Written by Sam Peckinpah & David Zelag Goodman
Directed by Sam Peckinpah
David Sumner...Dustin Hoffman
Amy Summer...Susan George
David Sumner is not quite the man his wife Amy wishes he would be. He's not exactly macho, he's an intellectual--an astrophysicist--whose work requires much silence, solitude, and ponderous thought. Although she tries to "mature" herself for him in small ways, such as learning chess, she is still very girl-like, flirtatious and desiring more of his attention. The majority of the attention she receives, though, is unwanted and comes from the help, a group of rowdy locals who spend more time leering at her and sniffing her panties than they do finishing the barn they were hired to rebuild.
After their advances go too far--which appears to be an epidemic in this rural community--David is forced to man-up to protect his home, his wife, and himself. The tag line says it all: "The knock at the door meant the birth of one man and the death of seven others!"
It's a beautiful-looking film, expertly crafted for maximum effect. The inherent differences between Amy and David create genuine affection and strife, and we find ourselves caring about both characters. There is a great deal of violence always bubbling just beneath the surface, and nearly all of the townsfolk come across as menacing.
The best character moment was between David and the local pastor, as a man of science and a man of faith engaging in a battle of wits. It was, sadly, far too short-lived of a moment. I would have loved an expanded scene.
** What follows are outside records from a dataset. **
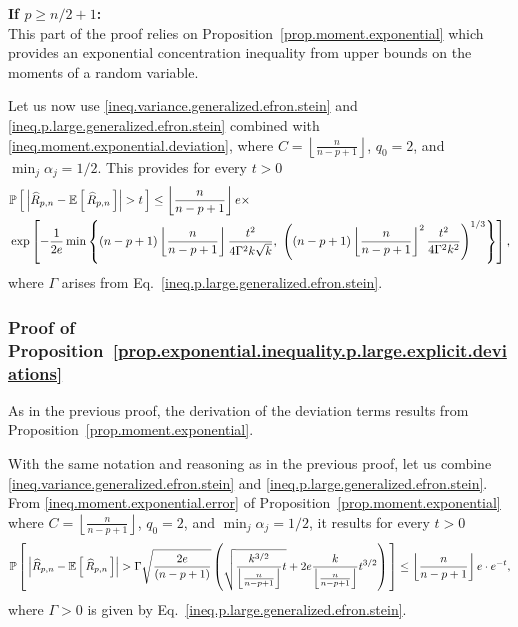 \documentclass[twoside,11pt]{article}
\numberwithin{equation}{section}
\newcommand{\gp}[1]{\left(#1\right)}
\newcommand{\gc}[1]{\left[#1\right]}
\newcommand{\floor}[1]{\left\lfloor #1 \right\rfloor}
\newcommand{\1}{\mathds{1}}%
\newcommand{\paren}[1]{\left( #1 \right)}
\newcommand{\croch}[1]{\left[\, #1 \,\right]}
\newcommand{\acc}[1]{\left\{ #1 \right\}}
\newcommand{\abs}[1]{\left\lvert #1 \right\rvert} %
\newcommand{\E}{\mathbb{E}}
\renewcommand{\P}{\mathbb{P}}
\newcommand{\Rh}{\widehat{R}}
\numberwithin{equation}{section}
\theoremstyle{plain}
\begin{document}
\noindent\textbf{If $p\geq n/2+1$:}
~\\
%
This part of the proof relies on Proposition~\ref{prop.moment.exponential} which provides an exponential concentration inequality from upper bounds on the moments of a random variable.

\medskip

%
Let us now use \eqref{ineq.variance.generalized.efron.stein} and \eqref{ineq.p.large.generalized.efron.stein} combined with \eqref{ineq.moment.exponential.deviation}, where $C=\floor{\frac{n}{n-p+1}}$, $q_0=2$, and $\min_j \alpha_j = 1/2$.
%
This provides for every $t>0$
\begin{align*}
 & \P\croch{ \abs{\Rh_{p,n} - \E\croch{\Rh_{p,n}}} > t } \leq  \floor{\frac{n}{n-p+1}} e \times \\
 &\exp\gc{- \frac{1}{2e} \min\acc{  \paren{n-p+1}\floor{\frac{n}{n-p+1}}\frac{t^2 }{4\Gamma^2 k \sqrt{k}}  , \  \gp{ (n-p+1) \floor{\frac{n}{n-p+1}}^2\frac{ t^2}{4\Gamma^2k^2} }^{1/3} }  }  , \hfill
\end{align*}
where $\Gamma$ arises from Eq.~\eqref{ineq.p.large.generalized.efron.stein}.





\subsubsection{Proof of Proposition~\ref{prop.exponential.inequality.p.large.explicit.deviations}}

As in the previous proof, the derivation of the deviation terms results from Proposition~\ref{prop.moment.exponential}.

\medskip

With the same notation and reasoning as in the previous proof, let us combine  \eqref{ineq.variance.generalized.efron.stein} and \eqref{ineq.p.large.generalized.efron.stein}.
%
From \eqref{ineq.moment.exponential.error} of  Proposition~\ref{prop.moment.exponential} where $C=\floor{\frac{n}{n-p+1}}$, $q_0=2$, and $\min_j \alpha_j = 1/2$, it results for every $t>0$
%
\begin{align*}
 \P\croch{ \abs{\Rh_{p,n} - \E\croch{\Rh_{p,n}}} > \Gamma \sqrt{\frac{2e }{(n-p+1)}} \paren{ \sqrt{\frac{k^{3/2}}{\floor{\frac{n}{n-p+1} } } t }  +   2e \frac{k}{ \floor{\frac{n}{n-p+1} } } t^{3/2} } } \leq \floor{\frac{n}{n-p+1}} e \cdot e^{-t} , \hfill
\end{align*}
where $\Gamma>0$ is given by Eq.~\eqref{ineq.p.large.generalized.efron.stein}.
\end{document}
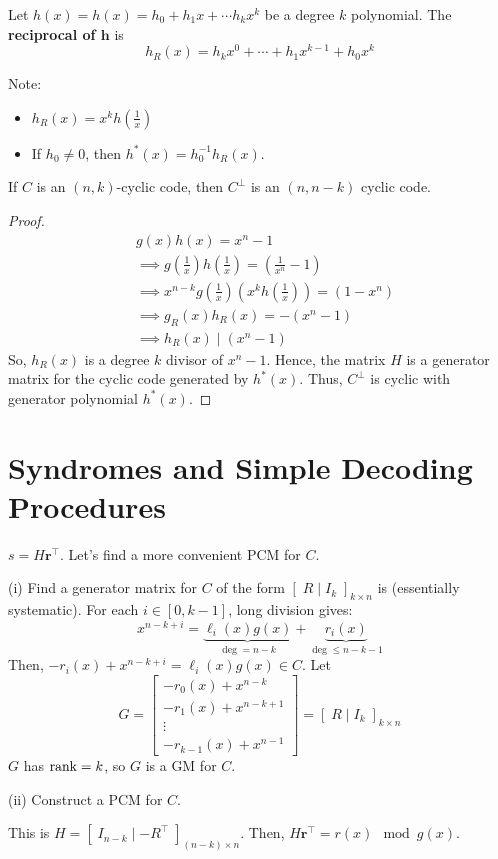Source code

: \begin{defbox}
    \begin{definition}
        Let $ h(x)=h(x)=h_{0}+h_{1} x+\cdots h_k x^{k} $ be a degree $ k $
        polynomial. The \textbf{reciprocal of $\bm{h}$} is
        \[ h_{R}(x)=h_k x^{0}+\cdots+h_{1}x^{k-1}+h_{0}x^{k} \]
    \end{definition}
\end{defbox}
Note:
\begin{itemize}
    \item $ h_R(x)=x^k h\left( \frac{1}{x} \right) $
    \item If $ h_0\neq 0 $, then $ h^*(x)=h_{0}^{-1}h_R(x) $.
\end{itemize}

\begin{thmbox}
    \begin{theorem}
        If $ C $ is an $ (n,k) $-cyclic code, then $ C^{\perp} $ is an
        $ (n,n-k) $ cyclic code.
    \end{theorem}
\end{thmbox}

\begin{proof}
    \begin{align*}
        &g(x)h(x)=x^n-1\\
        &\implies g\left( \frac{1}{x} \right)h\left( \frac{1}{x}  \right)= \left( \frac{1}{x^n}-1 \right)\\
        &\implies x^{n-k}g\left( \frac{1}{x}  \right)\left( x^k h\left( \frac{1}{x} \right) \right)=
        (1-x^n)\\
        &\implies g_R(x)h_R(x)=-(x^n-1)\\
        &\implies h_R(x)\mid (x^n-1)
    \end{align*}
    So, $ h_R(x) $ is a degree $ k $ divisor of $ x^n-1 $. Hence, the matrix
    $ H $ is a generator matrix for the cyclic code generated by $ h^*(x) $.
    Thus, $ C^{\perp} $ is cyclic with generator polynomial $ h^*(x) $.
\end{proof}

\section{Syndromes and Simple Decoding Procedures}
$ s=H\bm{r}^\top $. Let's find a more convenient PCM for $ C $.

(i) Find a generator matrix for $ C $ of the form
$\left[ \; R\mid I_k\; \right]_{k\times n}$ is (essentially systematic).
For each $ i\in [0,k-1] $, long division gives:
\[ x^{n-k+i}=
\underbrace{\ell_i(x)g(x)}_{\deg=n-k}+\underbrace{r_i(x)}_{\deg\leqslant n-k-1} \]
Then, $ -r_i(x)+x^{n-k+i}=\ell_i(x)g(x)\in C $.
Let
\[ G=
\begin{bmatrix}
    -r_0(x)+x^{n-k}\\
    -r_1(x)+x^{n-k+1}\\
    \vdots\\
    -r_{k-1}(x)+x^{n-1}
\end{bmatrix}=\left[ \; R\mid I_k\; \right]_{k\times n}\]
$ G $ has $ \operatorname{rank}=k $, so $ G $ is a GM for $ C $.

(ii) Construct a PCM for $ C $.

This is $ H=\left[ \; I_{n-k}\mid -R^{\top}\; \right]_{(n-k)\times n} $.
Then, $ H\bm{r}^\top=r(x)\mod g(x) $.
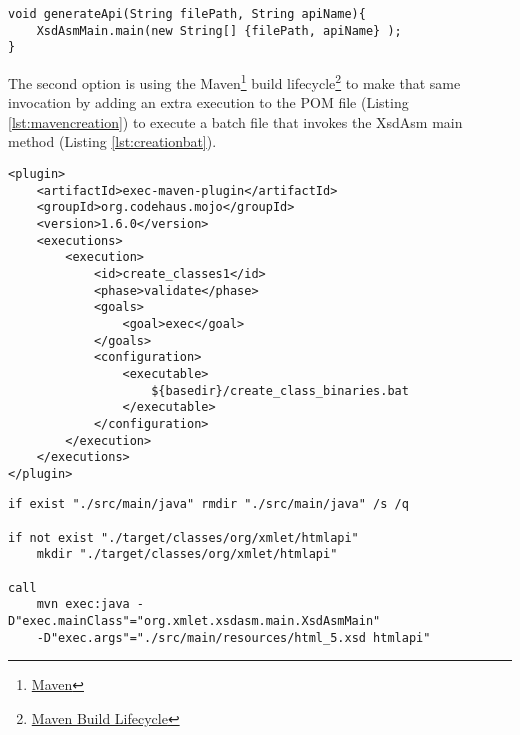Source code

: \bigskip


\begin{minipage}{\linewidth}
\begin{lstlisting}[caption={API creation},captionpos=b,label={lst:directapicreation}]
void generateApi(String filePath, String apiName){
    XsdAsmMain.main(new String[] {filePath, apiName} );    
}
\end{lstlisting}
\end{minipage}

\noindent
The second option is using the Maven\footnote{\href{https://maven.apache.org/}{Maven}} build lifecycle\footnote{\href{https://maven.apache.org/guides/introduction/introduction-to-the-lifecycle.html\#Build_Lifecycle_Basics}{Maven Build Lifecycle}} to make that same invocation by adding an extra execution to the \ac{POM} file (Listing \ref{lst:mavencreation}) to execute a batch file that invokes the XsdAsm main method (Listing \ref{lst:creationbat}). 

\bigskip


\begin{minipage}{\linewidth}
\begin{lstlisting}[caption={Maven API compile classes plugin},captionpos=b,label={lst:mavencreation}]
<plugin>
    <artifactId>exec-maven-plugin</artifactId>
    <groupId>org.codehaus.mojo</groupId>
    <version>1.6.0</version>
    <executions>
        <execution>
            <id>create_classes1</id>
            <phase>validate</phase>
            <goals>
                <goal>exec</goal>
            </goals>
            <configuration>
                <executable>
                    ${basedir}/create_class_binaries.bat
                </executable>
            </configuration>
        </execution>
    </executions>
</plugin>
\end{lstlisting}
\end{minipage}


\begin{minipage}{\linewidth}
\begin{lstlisting}[caption={Maven API creation batch file (create\_class\_binaries.bat)},captionpos=b,label={lst:creationbat}]
if exist "./src/main/java" rmdir "./src/main/java" /s /q

if not exist "./target/classes/org/xmlet/htmlapi" 
    mkdir "./target/classes/org/xmlet/htmlapi"

call 
    mvn exec:java -D"exec.mainClass"="org.xmlet.xsdasm.main.XsdAsmMain" 
    -D"exec.args"="./src/main/resources/html_5.xsd htmlapi"
\end{lstlisting}
\end{minipage}

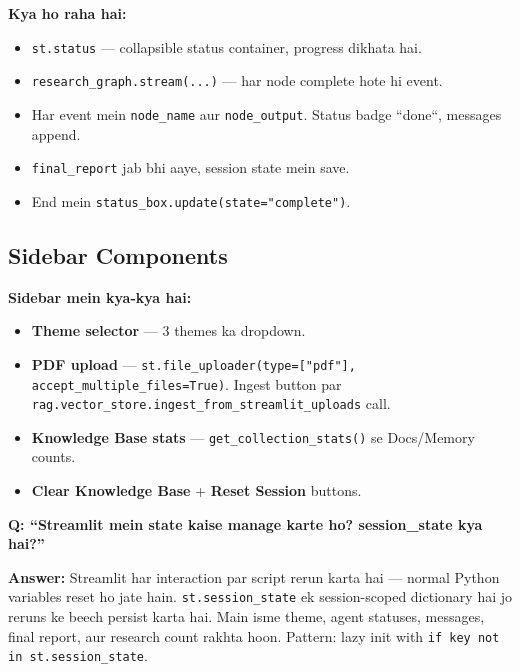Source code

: \documentclass[11pt, a4paper]{article}
\begin{document}
\begin{codestorybox}
\textbf{Kya ho raha hai:}
\begin{itemize}
\item \texttt{st.status} --- collapsible status container, progress dikhata hai.
\item \texttt{research\_graph.stream(...)} --- har node complete hote hi event.
\item Har event mein \texttt{node\_name} aur \texttt{node\_output}. Status badge ``done``, messages append.
\item \texttt{final\_report} jab bhi aaye, session state mein save.
\item End mein \texttt{status\_box.update(state="complete")}.
\end{itemize}
\end{codestorybox}

\subsection{Sidebar Components}

\begin{conceptbox}
\textbf{Sidebar mein kya-kya hai:}
\begin{itemize}
\item \textbf{Theme selector} --- 3 themes ka dropdown.
\item \textbf{PDF upload} --- \texttt{st.file\_uploader(type=["pdf"], accept\_multiple\_files=True)}. Ingest button par \texttt{rag.vector\_store.ingest\_from\_streamlit\_uploads} call.
\item \textbf{Knowledge Base stats} --- \texttt{get\_collection\_stats()} se Docs/Memory counts.
\item \textbf{Clear Knowledge Base} + \textbf{Reset Session} buttons.
\end{itemize}
\end{conceptbox}

\begin{interviewbox}
\textbf{Q: ``Streamlit mein state kaise manage karte ho? session\_state kya hai?''}

\textbf{Answer:} Streamlit har interaction par script rerun karta hai --- normal Python variables reset ho jate hain. \texttt{st.session\_state} ek session-scoped dictionary hai jo reruns ke beech persist karta hai. Main isme theme, agent statuses, messages, final report, aur research count rakhta hoon. Pattern: lazy init with \texttt{if key not in st.session\_state}.
\end{interviewbox}
\end{document}

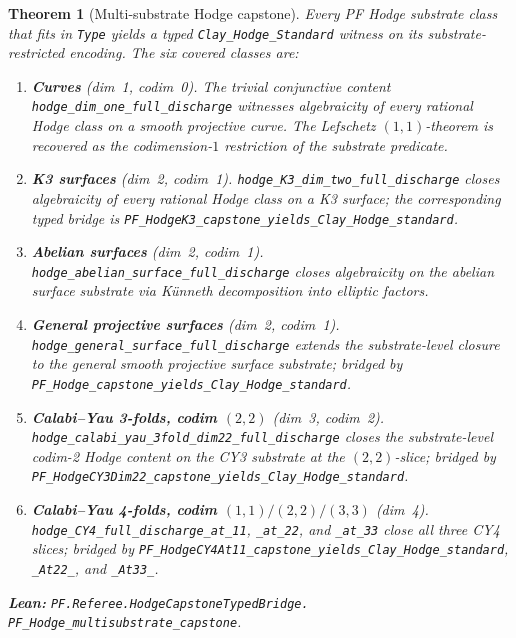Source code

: \documentclass[11pt,a4paper]{article}
\theoremstyle{plain}
\newtheorem{theorem}{Theorem}[section]
\theoremstyle{definition}
\begin{document}
\begin{theorem}[Multi-substrate Hodge capstone]
\label{thm:multi-substrate}
Every PF Hodge substrate class that fits in \texttt{Type} yields a
typed \texttt{Clay\_Hodge\_Standard} witness on its
substrate-restricted encoding. The six covered classes are:
\begin{enumerate}[label=(\textbf{H\arabic*}),leftmargin=*]
\item \textbf{Curves} (dim~1, codim~0).
The trivial conjunctive content
\texttt{hodge\_dim\_one\_full\_discharge} witnesses algebraicity of
every rational Hodge class on a smooth projective curve. The
Lefschetz $(1, 1)$-theorem is recovered as the codimension-$1$
restriction of the substrate predicate.

\item \textbf{K3 surfaces} (dim~2, codim~1).
\texttt{hodge\_K3\_dim\_two\_full\_discharge} closes algebraicity
of every rational Hodge class on a K3 surface; the corresponding
typed bridge is
\texttt{PF\_HodgeK3\_capstone\_yields\_Clay\_Hodge\_standard}.

\item \textbf{Abelian surfaces} (dim~2, codim~1).
\texttt{hodge\_abelian\_surface\_full\_discharge} closes
algebraicity on the abelian surface substrate via K\"unneth
decomposition into elliptic factors.

\item \textbf{General projective surfaces} (dim~2, codim~1).
\texttt{hodge\_general\_surface\_full\_discharge} extends the
substrate-level closure to the general smooth projective surface
substrate; bridged by
\texttt{PF\_Hodge\_capstone\_yields\_Clay\_Hodge\_standard}.

\item \textbf{Calabi--Yau 3-folds, codim $(2, 2)$} (dim~3, codim~2).
\texttt{hodge\_calabi\_yau\_3fold\_dim22\_full\_discharge} closes
the substrate-level codim-2 Hodge content on the CY3 substrate at
the $(2, 2)$-slice; bridged by
\texttt{PF\_HodgeCY3Dim22\_capstone\_yields\_Clay\_Hodge\_standard}.

\item \textbf{Calabi--Yau 4-folds, codim $(1,1) / (2,2) / (3,3)$}
(dim~4).
\texttt{hodge\_CY4\_full\_discharge\_at\_11},
\texttt{\_at\_22}, and \texttt{\_at\_33} close all three CY4
slices; bridged by
\texttt{PF\_HodgeCY4At11\_capstone\_yields\_Clay\_Hodge\_standard},
\texttt{\_At22\_}, and \texttt{\_At33\_}.
\end{enumerate}
\textbf{Lean:}
\texttt{PF.Referee.HodgeCapstoneTypedBridge.\\
PF\_Hodge\_multisubstrate\_capstone}.
\end{theorem}
\end{document}
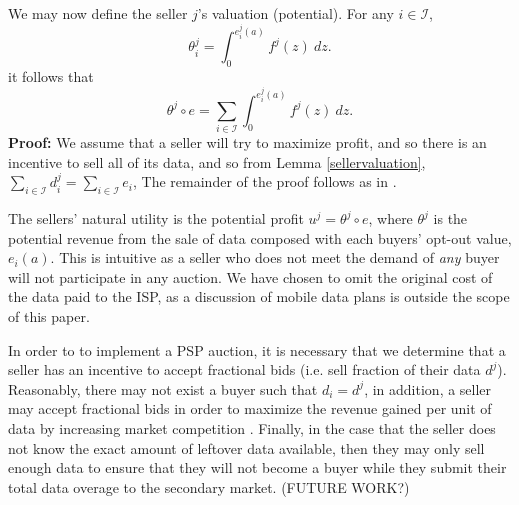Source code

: \documentclass[12pt]{article}
\theoremstyle{definition}
\newcommand{\mcI}{\mathcal{I}}
\begin{document}
\begin{multicols}{2}
We may now define the seller $j$'s valuation (potential). 
{
\label{sellervaluation}
For any $i\in\mcI$, 
\begin{equation}\label{singlevaluation}
    \theta_i^j = \int_0^{e_i^j(a)} f^j(z) \ dz.
\end{equation}
it follows that 
\begin{equation}\label{valuation}
    \theta^j \circ e = \displaystyle\sum_{i\in\mcI}
 \int_0^{e_i^j(a)} f^j(z) \ dz.
\end{equation}
}
\textbf{Proof:} 
We assume that a seller will try to maximize profit, and
so there is an incentive to sell all of its data, and so from Lemma
\ref{sellervaluation},  $\sum_{i\in{\mcI}} d_i^j = 
\sum_{i\in\mcI} e_i$,
The remainder of the proof follows as in \cite{semret}.

The sellers' natural utility is the potential
profit $u^j = \theta^j\circ e$, where $\theta^j$ is the
potential revenue from the sale of data composed with each buyers' opt-out value, $e_i(a)$. 
This is intuitive as a seller who does not meet the demand of \emph{any} buyer will not
participate in any auction. We have chosen to omit the original cost of the data
paid to the ISP, as a discussion of mobile data plans is outside the scope of this
paper. 

In order to to implement a PSP auction, it is necessary that we determine 
that a seller has an incentive to
accept fractional bids (i.e. sell fraction of their data $d^j$). Reasonably,
there may not exist a buyer such that $d_i = d^j$, in addition, a seller may accept
fractional bids in order to
maximize the revenue gained per unit of data by increasing market competition
\cite{???}.
Finally, in the case that the seller does not know the exact amount of
leftover data available, then they may only sell enough data to ensure that
they will not become a buyer while they submit their total data overage to the
secondary market. (FUTURE WORK?)


\end{multicols}
\end{document}
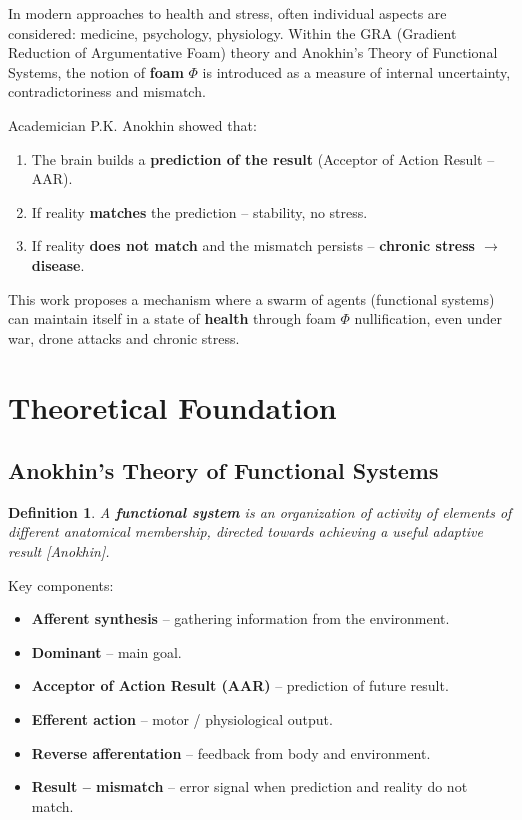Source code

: \documentclass[11pt,a4paper]{article}
\newtheorem{definition}{Definition}
\begin{document}
In modern approaches to health and stress, often individual aspects are considered: medicine, psychology, physiology.
Within the GRA (Gradient Reduction of Argumentative Foam) theory and Anokhin's Theory of Functional Systems, the notion of \textbf{foam} $\Phi$ is introduced as a measure of internal uncertainty, contradictoriness and mismatch.

Academician P.K. Anokhin showed that:
\begin{enumerate}
  \item The brain builds a \textbf{prediction of the result} (Acceptor of Action Result -- AAR).
  \item If reality \textbf{matches} the prediction -- stability, no stress.
  \item If reality \textbf{does not match} and the mismatch persists -- \textbf{chronic stress $\to$ disease}.
\end{enumerate}

This work proposes a mechanism where a swarm of agents (functional systems) can maintain itself in a state of \textbf{health} through foam $\Phi$ nullification, even under war, drone attacks and chronic stress.

\section{Theoretical Foundation}

\subsection{Anokhin's Theory of Functional Systems}

\begin{definition}
A \textbf{functional system} is an organization of activity of elements of different anatomical membership, directed towards achieving a useful adaptive result [Anokhin].
\end{definition}

Key components:
\begin{itemize}
  \item \textbf{Afferent synthesis} -- gathering information from the environment.
  \item \textbf{Dominant} -- main goal.
  \item \textbf{Acceptor of Action Result (AAR)} -- prediction of future result.
  \item \textbf{Efferent action} -- motor / physiological output.
  \item \textbf{Reverse afferentation} -- feedback from body and environment.
  \item \textbf{Result -- mismatch} -- error signal when prediction and reality do not match.
\end{itemize}
\end{document}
It's a complex film that is undeniably the work of a genius, and yet I'm left unsure of how I feel about it. It can easily be viewed as misogynistic--even more-so than your typical Rape-Revenge film--and Peckinpah seems to be making some rather unsettling comments about the sexual nature of women. To go into it any further would run the risk of spoilers, but suffice it to say that Straw Dogs requires a much deeper analysis than I can give after only a single viewing.
And frankly, I'm not certain that I can wrap my head around another viewing. At least not for a while.
This IS a movie that should be watched, preferably with other film fans. However be prepared for hours of serious debate. It is a movie that was designed for discussion.
"I will not allow violence against this house."